▶ Given records
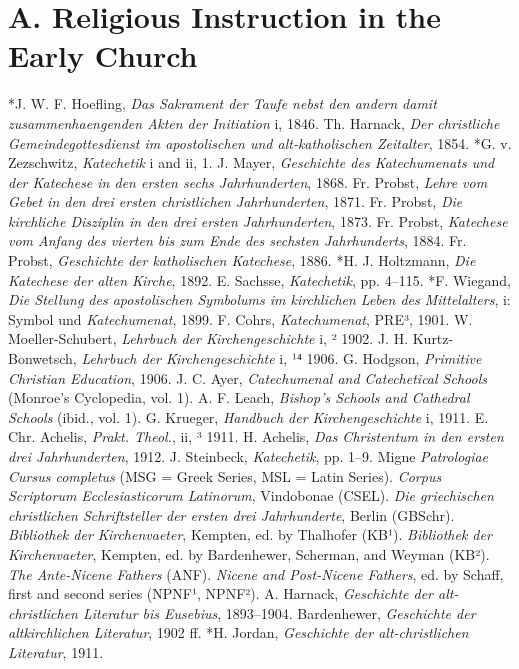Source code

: \chapter{A. Religious Instruction in the Early Church}

*J. W. F. Hoefling, \emph{Das Sakrament der Taufe nebst den andern damit zusammenhaengenden Akten der Initiation} i, 1846. Th. Harnack, \emph{Der christliche Gemeindegottesdienst im apostolischen und alt-katholischen Zeitalter}, 1854. *G. v. Zezschwitz, \emph{Katechetik} i and ii, 1. J. Mayer, \emph{Geschichte des Katechumenats und der Katechese in den ersten sechs Jahrhunderten}, 1868. Fr. Probst, \emph{Lehre vom Gebet in den drei ersten christlichen Jahrhunderten}, 1871. Fr. Probst, \emph{Die kirchliche Disziplin in den drei ersten Jahrhunderten}, 1873. Fr. Probst, \emph{Katechese vom Anfang des vierten bis zum Ende des sechsten Jahrhunderts}, 1884. Fr. Probst, \emph{Geschichte der katholischen Katechese}, 1886. *H. J. Holtzmann, \emph{Die Katechese der alten Kirche}, 1892. E. Sachsse, \emph{Katechetik}, pp. 4–115. *F. Wiegand, \emph{Die Stellung des apostolischen Symbolums im kirchlichen Leben des Mittelalters}, i: Symbol und \emph{Katechumenat}, 1899. F. Cohrs, \emph{Katechumenat}, PRE³, 1901. W. Moeller-Schubert, \emph{Lehrbuch der Kirchengeschichte} i, ² 1902. J. H. Kurtz-Bonwetsch, \emph{Lehrbuch der Kirchengeschichte} i, ¹⁴ 1906. G. Hodgson, \emph{Primitive Christian Education}, 1906. J. C. Ayer, \emph{Catechumenal and Catechetical Schools} (Monroe’s Cyclopedia, vol. 1). A. F. Leach, \emph{Bishop’s Schools and Cathedral Schools} (ibid., vol. 1). G. Krueger, \emph{Handbuch der Kirchengeschichte} i, 1911. E. Chr. Achelis, \emph{Prakt. Theol.}, ii, ³ 1911. H. Achelis, \emph{Das Christentum in den ersten drei Jahrhunderten}, 1912. J. Steinbeck, \emph{Katechetik}, pp. 1–9. Migne \emph{Patrologiae Cursus completus} (MSG = Greek Series, MSL = Latin Series). \emph{Corpus Scriptorum Ecclesiasticorum Latinorum}, Vindobonae (CSEL). \emph{Die griechischen christlichen Schriftsteller der ersten drei Jahrhunderte}, Berlin (GBSchr). \emph{Bibliothek der Kirchenvaeter}, Kempten, ed. by Thalhofer (KB¹). \emph{Bibliothek der Kirchenvaeter}, Kempten, ed. by Bardenhewer, Scherman, and Weyman (KB²). \emph{The Ante-Nicene Fathers} (ANF). \emph{Nicene and Post-Nicene Fathers}, ed. by Schaff, first and second series (NPNF¹, NPNF²). A. Harnack, \emph{Geschichte der alt-christlichen Literatur bis Eusebius}, 1893–1904. Bardenhewer, \emph{Geschichte der altkirchlichen Literatur}, 1902 ff. *H. Jordan, \emph{Geschichte der alt-christlichen Literatur}, 1911.


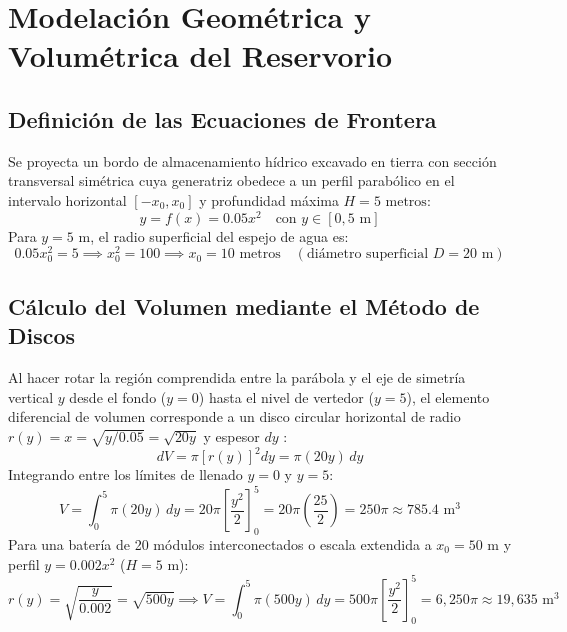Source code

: \section{Modelación Geométrica y Volumétrica del Reservorio}
\subsection{Definición de las Ecuaciones de Frontera}
Se proyecta un bordo de almacenamiento hídrico excavado en tierra con sección transversal simétrica cuya generatriz obedece a un perfil parabólico en el intervalo horizontal $[-x_0, x_0]$ y profundidad máxima $H = 5\text{ metros}$:
\begin{equation}
    y = f(x) = 0.05 x^2 \quad \text{con } y \in [0, 5\text{ m}]
\end{equation}
Para $y = 5\text{ m}$, el radio superficial del espejo de agua es:
\begin{equation}
    0.05 x_0^2 = 5 \implies x_0^2 = 100 \implies x_0 = 10\text{ metros} \quad (\text{diámetro superficial } D = 20\text{ m})
\end{equation}

\subsection{Cálculo del Volumen mediante el Método de Discos}
Al hacer rotar la región comprendida entre la parábola y el eje de simetría vertical $y$ desde el fondo ($y=0$) hasta el nivel de vertedor ($y=5$), el elemento diferencial de volumen corresponde a un disco circular horizontal de radio $r(y) = x = \sqrt{y / 0.05} = \sqrt{20y}$ y espesor $dy$ \parencite{larson2014}:
\begin{equation}
    dV = \pi [r(y)]^2 dy = \pi (20y)\,dy
\end{equation}
Integrando entre los límites de llenado $y=0$ y $y=5$:
\begin{equation}
    V = \int_{0}^{5} \pi (20y)\,dy = 20\pi \left[ \frac{y^2}{2} \right]_{0}^{5} = 20\pi \left( \frac{25}{2} \right) = 250\pi \approx 785.4\text{ m}^3
\end{equation}
Para una batería de 20 módulos interconectados o escala extendida a $x_0 = 50\text{ m}$ y perfil $y = 0.002 x^2$ ($H = 5\text{ m}$):
\begin{equation}
    r(y) = \sqrt{\frac{y}{0.002}} = \sqrt{500y} \implies V = \int_0^5 \pi (500y)\,dy = 500\pi \left[ \frac{y^2}{2} \right]_0^5 = 6,250\pi \approx 19,635\text{ m}^3
\end{equation}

▶ Problem to work on
Output only the count of lines in the data containing "approx".

▶ Reply
2